Announcing the presentation of first Walter E. “Howdy” Howard Lifetime Achievement Award

Posted: 03.21.2018

The Vertebrate Pest Council recently awarded the inaugural Walter E. “Howdy” Howard Lifetime Achievement Award at the 28th Vertebrate Pest Conference held in Rohnert Park, CA from February 26–March 1, 2018.  The Vertebrate Pest Conference is widely considered the most recognized conference of its kind; participants and attendees include leading authorities on human wildlife conflict/vertebrate pest management from around the world.  The award was named after Howdy Howard, who was a long-time faculty member in WFCB at UC Davis.  One of the inaugural recipients of the award was Rex Marsh, who was a Specialist and Lecturer in WFCB for many years.  Both were true giants in the profession and very much worthy of this recognition.  Dr. Robert Timm was also selected as a recipient of the Lifetime Achievement Award.

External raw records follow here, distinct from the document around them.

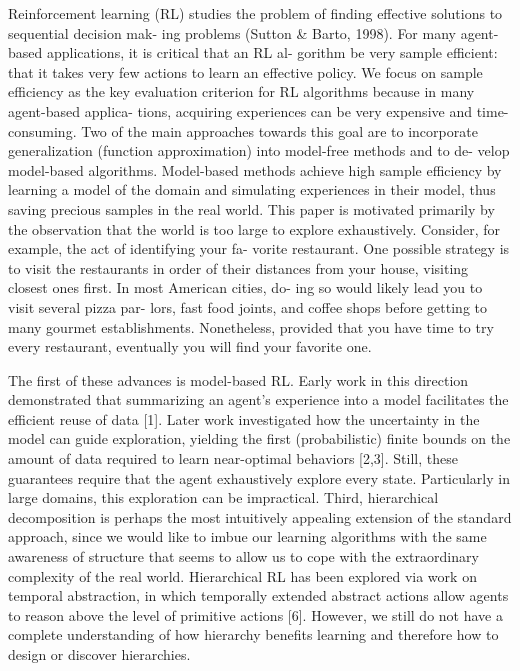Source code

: Reinforcement learning (RL) studies the problem of
finding effective solutions to sequential decision mak-
ing problems (Sutton & Barto, 1998). For many
agent-based applications, it is critical that an RL al-
gorithm be very sample efficient: that it takes very
few actions to learn an effective policy. We focus on
sample efficiency as the key evaluation criterion for
RL algorithms because in many agent-based applica-
tions, acquiring experiences can be very expensive and
time-consuming. Two of the main approaches towards
this goal are to incorporate generalization (function
approximation) into model-free methods and to de-
velop model-based algorithms. Model-based methods
achieve high sample efficiency by learning a model of
the domain and simulating experiences in their model,
thus saving precious samples in the real world.
This paper is motivated primarily by the observation
that the world is too large to explore exhaustively.
Consider, for example, the act of identifying your fa-
vorite restaurant. One possible strategy is to visit the
restaurants in order of their distances from your house,
visiting closest ones first. In most American cities, do-
ing so would likely lead you to visit several pizza par-
lors, fast food joints, and coffee shops before getting to
many gourmet establishments. Nonetheless, provided
that you have time to try every restaurant, eventually
you will find your favorite one.

The first of these advances is model-based RL. Early work in this direction
demonstrated that summarizing an agent’s experience into a model facilitates
the efficient reuse of data [1]. Later work investigated how the uncertainty in
the model can guide exploration, yielding the first (probabilistic) finite bounds
on the amount of data required to learn near-optimal behaviors [2,3]. Still, these
guarantees require that the agent exhaustively explore every state. Particularly
in large domains, this exploration can be impractical.
Third, hierarchical decomposition is perhaps the most intuitively appealing
extension of the standard approach, since we would like to imbue our learning
algorithms with the same awareness of structure that seems to allow us to
cope with the extraordinary complexity of the real world. Hierarchical RL has
been explored via work on temporal abstraction, in which temporally extended
abstract actions allow agents to reason above the level of primitive actions [6].
However, we still do not have a complete understanding of how hierarchy benefits
learning and therefore how to design or discover hierarchies.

See below for a short biography of the award namesake (Howdy Howard), as well as the two inaugural award winners (Rex Marsh and Robert Timm).

 

Walter E. ‘Howdy’ Howard

Walter E. The Walter E. “Howdy” Howard Lifetime Achievement Award is named after a true pioneer and pillar in the vertebrate pest control profession.  Born in 1917, Howdy’s love for biology began as a young child.  He graduated from U.C. Berkeley, served three years during WWII, primarily focusing on disease and parasite control, and completed his M.S. and PhD at the University of Michigan.  He joined the faculty at U.C. Davis in 1947 as professor of Wildlife Ecology.  During his lifelong tenure at Davis, he developed the field of vertebrate ecology including vertebrate pest control, making UC Davis a premier international research and teaching institute in this field.  His research focused on rodents impacting agriculture and public health, predators especially coyotes and the politics of dealing with wildlife-human conflicts.  He was committed to making state and federal agencies good stewards of wildlife populations and their habitats, and that the political structure ensures wildlife populations and humans coexist. Howdy is especially known for his perspective on the balance of nature and his direct challenge of the arguments posed by groups who are opposed to controlling wildlife populations. Howdy’s impact on our profession and personal legacy live on today through the 44 Ph.D. and M.S. students he advised and mentored at U.C. Davis and the countless professionals influenced by his personal interactions and writing.  It is with great honor that we name this award after Howdy.

 

Rex E. Marsh

Rex E MarshRex has devoted his life to vertebrate pest management. He is considered one of the top international experts on rodents and rodent management, but has broad knowledge of the entire vertebrate pest field.  Rex began working in the field of pest management for the Santa Clara County Department of Agriculture in 1955 and the State of California Department of Agriculture in 1959.  Recognized for his expertise and abilities, he began working at the University of California, Davis in 1964. Throughout his career, Rex has sparked countless students and others to pursue vertebrate pest management as a career, influenced the development of new, innovative and environmentally appropriate materials and methods, and ultimately raised the field of vertebrate pest management to the profession it is today.  Rex authored over 250 publications during his career and continues to publish even in retirement (80+ to date!).  Rex first attended the Vertebrate Pest Conference in 1964 (2nd VPC) and published his first article in the Conference Proceedings in 1967 (3rd VPC), Aircraft as a Means of Baiting Ground Squirrels.  Rex became a Vertebrate Pest Council board member in 1964, twice served as Council Chair and serving as editor or co-editor of the Proceedings of the Vertebrate Pest Conference eleven times between 1972 and 1992.  His commitment to the Council and Conference has never ebbed.  Rex truly embodies the concept of lifetime achievement in Vertebrate Pest Management. 

 

Robert M. Timm

Robert M. TimmDr. Timm began working in the field of vertebrate pest management in 1970 when he conducted a senior honors project at the University of Redlands surveying parasites in local populations of Norway rats.  He went on to study under both Howdy Howard and Rex Marsh at the University of California, Davis where he received both this masters and doctoral degree.  In 1983, he compiled, edited and published the first edition of the most-used reference in the field of vertebrate pest management, Prevention and Control of Wildlife Damage. From 1987 until his retirement in 2014 Bob was a Wildlife Extension Specialist and Director of the Hopland Research and Extension Center, University of California.  Throughout his career, Bob has been active with the Vertebrate Pest Conference, first attending in 1974 (6th VPC) and first publishing in the conference proceedings in 1982 (10th VPC), An IPM Approach to Rodent Control on Midwestern Farms.  Bob became an active member of the Vertebrate Pest Council in 1989, served twice as the Chair and has been the managing editor of the Proceedings of the Vertebrate Pest Conference nine times between 1996 and 2016.  Throughout Bob’s 47 years in our profession he has demonstrated the highest professional standard for vertebrate pest management professionals, influenced countless students, professionals and public citizens, and worked tirelessly to make the Vertebrate Pest Conference the premier conference for our profession.